时间:2017-04-17 15:19:09  作者:鹤隐楼

  在聊到兴致来时,他甚至还找准时机,遥控智脑拍了张合照,偷偷发到了网上。
  虽然只是两个举杯的侧影,在昏暗的光线下就连轮廓都有些模糊,但两人的亲近与和谐一看便知,特别是霍靖楚那一贯冷硬的线条都柔和了不少,嘴角还留有一分温柔的笑意,这已是大多数人都不曾见过的模样。因是趁毛弥没注意时暗自拍下的,毛弥也没了往日的拘谨,整个人十分放松,笑眼弯弯,戏中的红发更是柔顺而下,显得更加不似凡人。
  宛如电影剪影般的摄影作品一时掀起了不小的波澜。
  霍靖楚难得打了那么多的字。
  “西海岸一游,偶遇好友拍戏,遂邀他上船一叙。@毛弥V 私制奶茶好喝吗?”
  这件事还是毛弥拍完戏收工后经人询问才知道的,纠结了足足一个小时才鼓起勇气转发了那条已经转评无数的微博。
  “下次我请你喝茶。”附图是他以前照的茶室,那是他与余空幽共同的茶室,古典讲究,颇有清心静气的效用。
  粉丝们被他一撩两头跑忙得停不下来。
  “看窗外那景色,真的就在西海岸!我今天也在啊,擦船而过真的不能好了。”
  “心疼擦船而过的。”
  “楚楚拍完戏消失这么久……再出现居然还是帮打广告……”
  “私制奶茶!!传说中的家居楚又上线了!”
  “好奇你们怎么认识的……”
  “天王前段时间不是还帮这人打过电影广告?”
  “一个月更两次博,还都是为一个人,离婚,离婚!”
  “啊啊啊啊啊阿喵你和楚楚是朋友?墙头和本命铜矿我简直要跑圈吧!”
  ……
  至于《欺海盗浪》这下自然也是间接被打了一次广告,还是知名度不小的免费广告,乐得木凄阴郁的脸都硬是浮起了三分喜气,开始再次觉得自己可能要时来运转了。

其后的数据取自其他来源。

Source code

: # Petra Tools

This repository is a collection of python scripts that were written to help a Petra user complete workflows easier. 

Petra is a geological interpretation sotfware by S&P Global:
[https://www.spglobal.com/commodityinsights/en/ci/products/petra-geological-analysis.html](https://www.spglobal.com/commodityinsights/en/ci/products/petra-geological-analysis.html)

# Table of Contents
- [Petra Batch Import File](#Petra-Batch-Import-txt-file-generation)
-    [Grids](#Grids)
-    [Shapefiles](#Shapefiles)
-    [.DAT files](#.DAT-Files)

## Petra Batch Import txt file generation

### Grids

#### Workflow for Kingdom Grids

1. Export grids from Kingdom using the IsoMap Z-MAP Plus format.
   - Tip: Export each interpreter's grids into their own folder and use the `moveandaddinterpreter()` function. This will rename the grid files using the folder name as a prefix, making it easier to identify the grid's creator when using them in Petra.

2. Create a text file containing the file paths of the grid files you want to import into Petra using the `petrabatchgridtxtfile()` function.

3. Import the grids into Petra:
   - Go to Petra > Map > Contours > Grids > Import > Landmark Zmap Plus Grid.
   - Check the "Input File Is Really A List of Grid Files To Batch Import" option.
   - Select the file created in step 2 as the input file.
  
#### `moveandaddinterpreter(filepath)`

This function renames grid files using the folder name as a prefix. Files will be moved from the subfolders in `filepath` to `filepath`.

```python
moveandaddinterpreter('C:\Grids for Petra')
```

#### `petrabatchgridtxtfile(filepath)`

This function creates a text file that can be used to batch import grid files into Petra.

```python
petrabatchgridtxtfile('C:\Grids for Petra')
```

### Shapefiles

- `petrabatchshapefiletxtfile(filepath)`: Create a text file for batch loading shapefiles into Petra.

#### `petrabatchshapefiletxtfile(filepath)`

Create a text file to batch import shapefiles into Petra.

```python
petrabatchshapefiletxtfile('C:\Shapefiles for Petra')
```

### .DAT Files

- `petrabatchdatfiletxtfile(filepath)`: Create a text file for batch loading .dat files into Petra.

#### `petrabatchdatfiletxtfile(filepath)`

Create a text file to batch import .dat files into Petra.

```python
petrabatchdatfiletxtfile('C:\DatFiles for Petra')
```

  深空虚拟世界内,终于想起这个设备存在的毛弥则又坐在了长椅上,他愣愣看着高塔上霍靖楚的海报,思绪一团紊乱。此次不同以往,他再迟钝也不至于感受不到霍靖楚的心思,然而明了别人的心思不难,难的却是知道自己的心意。
  他静静坐着,心乱如麻,得不到丝毫头绪。
  柳音是联邦大学古文化院的大四学姐,一副黑框眼镜是她的标配,从小别人便给她起外号叫做“教导主任”,直到上大学也不意外。人们一看她那严肃的脸和极其优异的成绩就已经开始望而却步,不敢接近。没有一个人知道,她还有另一个身份,那便是毛弥后援会的会长。
  整理完后援空间的事务,柳因一路闲逛到了广场,一眼就看见独自坐在长椅上的大汉。
  “你上线了?我还以为脱粉了呢。”柳因坐到长椅另一端“怎么这么久没上?”
  毛弥认出她来,有些紧张,咽了咽口水,“工作忙。”
  “你都工作了啊……”以为对方是中二少年的柳因也稀奇了,再一看他的视线,顿时了然于胸“你也是因为霍靖楚和他的互动上来的?我们会的妹子们也可激动了。”
  “激动?”毛弥眨眨眼。
  柳因摇头笑道:“是啊,那可是天王,阿喵和他是朋友当然高兴。而且阿喵现在状态感觉很不错,从《倚天》到《天域一百零八仙》都演得这么棒,说不定以后也能得到和天王一样的成就呢……哎呀这都是我个人的展望了,你听听就行,别当真。”
  “嗯……”毛弥顿了顿,只觉压力骤然又压上了肩头。
  “你好像不太开心?”
  毛弥诚实回答:“生活上的事。”
  “顺其自然,一时解不开的事慢慢就会知道该怎么做,急没用的。”柳因对身边这个大汉总有种莫名的熟悉感,不禁也说起了心里话“像我们院的一个教授,他就教会我很多。我之前就因为考不考学者茶不思饭不想,你应该也知道,考学者太难了,现在找工作也不容易,没把握考上的话就等于浪费了最好的找工作的时间。有回教授讲完课我问他怎么办,教授就说啊,我这么苦恼肯定是想考的,既然想考就全力以赴地去考,我不必一直纠结A还是B,不然到头来两样事都做不好。”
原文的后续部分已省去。